> _Source texts of formatted documents_:
__________________________________________________

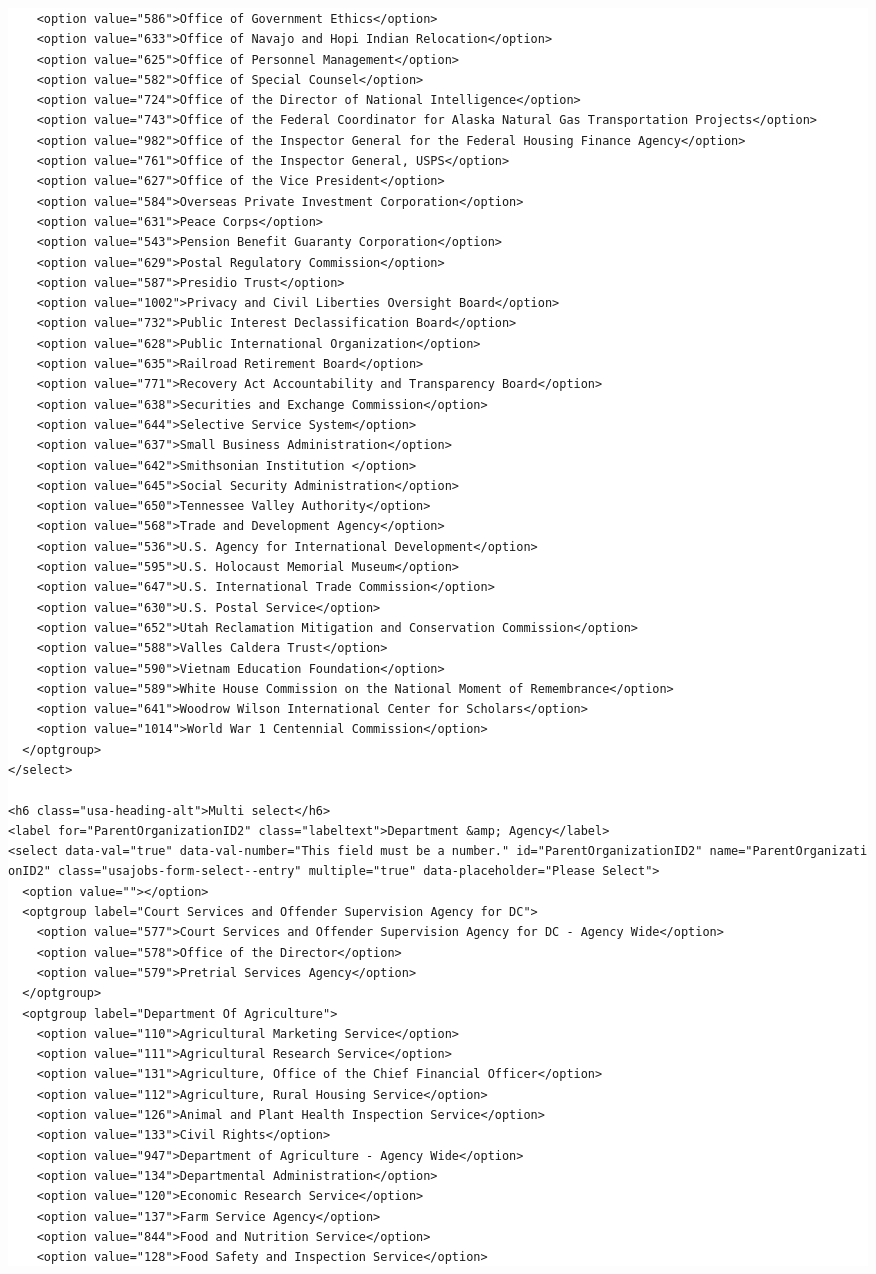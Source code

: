        <option value="586">Office of Government Ethics</option>
        <option value="633">Office of Navajo and Hopi Indian Relocation</option>
        <option value="625">Office of Personnel Management</option>
        <option value="582">Office of Special Counsel</option>
        <option value="724">Office of the Director of National Intelligence</option>
        <option value="743">Office of the Federal Coordinator for Alaska Natural Gas Transportation Projects</option>
        <option value="982">Office of the Inspector General for the Federal Housing Finance Agency</option>
        <option value="761">Office of the Inspector General, USPS</option>
        <option value="627">Office of the Vice President</option>
        <option value="584">Overseas Private Investment Corporation</option>
        <option value="631">Peace Corps</option>
        <option value="543">Pension Benefit Guaranty Corporation</option>
        <option value="629">Postal Regulatory Commission</option>
        <option value="587">Presidio Trust</option>
        <option value="1002">Privacy and Civil Liberties Oversight Board</option>
        <option value="732">Public Interest Declassification Board</option>
        <option value="628">Public International Organization</option>
        <option value="635">Railroad Retirement Board</option>
        <option value="771">Recovery Act Accountability and Transparency Board</option>
        <option value="638">Securities and Exchange Commission</option>
        <option value="644">Selective Service System</option>
        <option value="637">Small Business Administration</option>
        <option value="642">Smithsonian Institution </option>
        <option value="645">Social Security Administration</option>
        <option value="650">Tennessee Valley Authority</option>
        <option value="568">Trade and Development Agency</option>
        <option value="536">U.S. Agency for International Development</option>
        <option value="595">U.S. Holocaust Memorial Museum</option>
        <option value="647">U.S. International Trade Commission</option>
        <option value="630">U.S. Postal Service</option>
        <option value="652">Utah Reclamation Mitigation and Conservation Commission</option>
        <option value="588">Valles Caldera Trust</option>
        <option value="590">Vietnam Education Foundation</option>
        <option value="589">White House Commission on the National Moment of Remembrance</option>
        <option value="641">Woodrow Wilson International Center for Scholars</option>
        <option value="1014">World War 1 Centennial Commission</option>
      </optgroup>
    </select>

    <h6 class="usa-heading-alt">Multi select</h6>
    <label for="ParentOrganizationID2" class="labeltext">Department &amp; Agency</label>
    <select data-val="true" data-val-number="This field must be a number." id="ParentOrganizationID2" name="ParentOrganizationID2" class="usajobs-form-select--entry" multiple="true" data-placeholder="Please Select">
      <option value=""></option>
      <optgroup label="Court Services and Offender Supervision Agency for DC">
        <option value="577">Court Services and Offender Supervision Agency for DC - Agency Wide</option>
        <option value="578">Office of the Director</option>
        <option value="579">Pretrial Services Agency</option>
      </optgroup>
      <optgroup label="Department Of Agriculture">
        <option value="110">Agricultural Marketing Service</option>
        <option value="111">Agricultural Research Service</option>
        <option value="131">Agriculture, Office of the Chief Financial Officer</option>
        <option value="112">Agriculture, Rural Housing Service</option>
        <option value="126">Animal and Plant Health Inspection Service</option>
        <option value="133">Civil Rights</option>
        <option value="947">Department of Agriculture - Agency Wide</option>
        <option value="134">Departmental Administration</option>
        <option value="120">Economic Research Service</option>
        <option value="137">Farm Service Agency</option>
        <option value="844">Food and Nutrition Service</option>
        <option value="128">Food Safety and Inspection Service</option>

__________________________________________________

Only the line containing "Chief Financial Officer</option>" and the lines after it, through the end of the data, should be copied, exactly as they are.

> _Answer_:
        <option value="131">Agriculture, Office of the Chief Financial Officer</option>
        <option value="112">Agriculture, Rural Housing Service</option>
        <option value="126">Animal and Plant Health Inspection Service</option>
        <option value="133">Civil Rights</option>
        <option value="947">Department of Agriculture - Agency Wide</option>
        <option value="134">Departmental Administration</option>
        <option value="120">Economic Research Service</option>
        <option value="137">Farm Service Agency</option>
        <option value="844">Food and Nutrition Service</option>
        <option value="128">Food Safety and Inspection Service</option>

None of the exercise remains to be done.